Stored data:
•••••

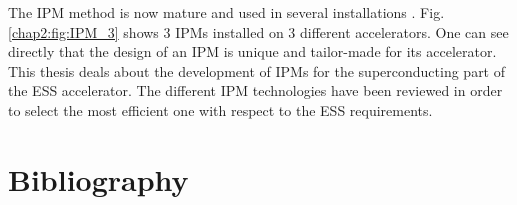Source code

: \begin{refsection}
  The IPM method is now mature and used in several installations \cite{Krider1989,Wittenburg1992,Satou2006,Giacomini2011,Morris2011,egberts2012}.
  Fig. \ref{chap2:fig:IPM_3} shows 3 IPMs installed on 3 different accelerators. One can see directly that the design of an IPM is unique and tailor-made for its accelerator. This thesis deals about the development of IPMs for the superconducting part of the ESS accelerator. The different IPM technologies have been reviewed in order to select the most efficient one with respect to the ESS requirements.

  

  \cleardoublepage
  \section*{Bibliography}
  \label{ch2:bib}
  \printbibliography[heading=subbibliography]

\end{refsection}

•••••

▸ **PROMPT**: Omitting all pictures, reproduce the records above in their entirety.

▸ **EXERCISE ANSWER**:
Source code

: \begin{refsection}
  The IPM method is now mature and used in several installations \cite{Krider1989,Wittenburg1992,Satou2006,Giacomini2011,Morris2011,egberts2012}.
  Fig. \ref{chap2:fig:IPM_3} shows 3 IPMs installed on 3 different accelerators. One can see directly that the design of an IPM is unique and tailor-made for its accelerator. This thesis deals about the development of IPMs for the superconducting part of the ESS accelerator. The different IPM technologies have been reviewed in order to select the most efficient one with respect to the ESS requirements.

  

  \cleardoublepage
  \section*{Bibliography}
  \label{ch2:bib}
  \printbibliography[heading=subbibliography]

\end{refsection}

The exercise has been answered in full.